● Problem requirements
Which lines of the listing below contain the word "Once"? Copy each of them.

*** Task input Section Begins ***

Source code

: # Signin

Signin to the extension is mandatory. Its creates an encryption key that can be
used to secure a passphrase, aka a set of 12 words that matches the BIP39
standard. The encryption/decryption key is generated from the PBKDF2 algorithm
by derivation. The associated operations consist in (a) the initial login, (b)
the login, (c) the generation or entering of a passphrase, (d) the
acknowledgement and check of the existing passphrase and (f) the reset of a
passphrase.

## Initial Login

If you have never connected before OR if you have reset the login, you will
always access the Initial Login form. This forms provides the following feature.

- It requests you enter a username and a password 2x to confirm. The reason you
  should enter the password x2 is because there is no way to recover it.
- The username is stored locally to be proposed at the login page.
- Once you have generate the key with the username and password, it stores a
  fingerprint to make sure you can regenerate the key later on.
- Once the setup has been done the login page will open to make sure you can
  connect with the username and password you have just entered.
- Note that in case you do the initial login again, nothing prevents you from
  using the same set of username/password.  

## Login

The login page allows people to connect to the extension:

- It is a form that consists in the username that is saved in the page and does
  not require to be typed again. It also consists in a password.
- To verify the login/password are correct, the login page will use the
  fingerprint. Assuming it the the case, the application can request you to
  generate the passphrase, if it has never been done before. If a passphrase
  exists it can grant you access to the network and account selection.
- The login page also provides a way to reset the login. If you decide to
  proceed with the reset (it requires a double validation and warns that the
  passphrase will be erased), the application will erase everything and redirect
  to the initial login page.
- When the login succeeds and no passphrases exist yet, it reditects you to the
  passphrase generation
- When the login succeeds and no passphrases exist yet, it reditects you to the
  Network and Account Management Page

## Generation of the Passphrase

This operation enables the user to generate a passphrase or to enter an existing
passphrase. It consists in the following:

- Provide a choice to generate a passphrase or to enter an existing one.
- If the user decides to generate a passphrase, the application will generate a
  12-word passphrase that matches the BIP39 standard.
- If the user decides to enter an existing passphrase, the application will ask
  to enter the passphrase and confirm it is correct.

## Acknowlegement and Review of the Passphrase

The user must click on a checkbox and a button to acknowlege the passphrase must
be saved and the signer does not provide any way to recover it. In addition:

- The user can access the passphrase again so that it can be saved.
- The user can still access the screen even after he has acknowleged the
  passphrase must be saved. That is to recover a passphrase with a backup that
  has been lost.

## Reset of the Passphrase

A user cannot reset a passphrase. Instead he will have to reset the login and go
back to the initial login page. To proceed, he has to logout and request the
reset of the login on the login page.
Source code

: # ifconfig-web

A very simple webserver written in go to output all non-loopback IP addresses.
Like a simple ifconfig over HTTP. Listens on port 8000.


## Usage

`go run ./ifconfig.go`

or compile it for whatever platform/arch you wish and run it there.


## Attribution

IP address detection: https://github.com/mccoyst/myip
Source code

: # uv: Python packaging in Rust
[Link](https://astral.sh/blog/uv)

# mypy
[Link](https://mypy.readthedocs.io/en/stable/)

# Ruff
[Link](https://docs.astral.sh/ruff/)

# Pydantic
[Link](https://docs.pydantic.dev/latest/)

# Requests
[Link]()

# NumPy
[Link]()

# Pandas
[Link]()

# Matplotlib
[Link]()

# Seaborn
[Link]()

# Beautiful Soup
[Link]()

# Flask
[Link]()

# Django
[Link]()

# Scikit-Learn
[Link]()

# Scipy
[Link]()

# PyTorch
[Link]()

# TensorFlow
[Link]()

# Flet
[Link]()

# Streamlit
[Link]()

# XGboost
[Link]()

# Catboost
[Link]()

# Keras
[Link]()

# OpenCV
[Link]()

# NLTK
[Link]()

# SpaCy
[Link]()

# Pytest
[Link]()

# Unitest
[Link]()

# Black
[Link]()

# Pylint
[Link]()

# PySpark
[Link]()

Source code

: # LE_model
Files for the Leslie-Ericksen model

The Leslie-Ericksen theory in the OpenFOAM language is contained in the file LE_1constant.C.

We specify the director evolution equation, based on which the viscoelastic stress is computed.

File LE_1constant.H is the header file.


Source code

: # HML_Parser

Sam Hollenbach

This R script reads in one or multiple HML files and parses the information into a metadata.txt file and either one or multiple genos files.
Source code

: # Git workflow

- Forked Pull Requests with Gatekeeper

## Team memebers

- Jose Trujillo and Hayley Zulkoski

*** Task input Section Ends ***

● Solution to the problem
- Once you have generate the key with the username and password, it stores a
- Once the setup has been done the login page will open to make sure you can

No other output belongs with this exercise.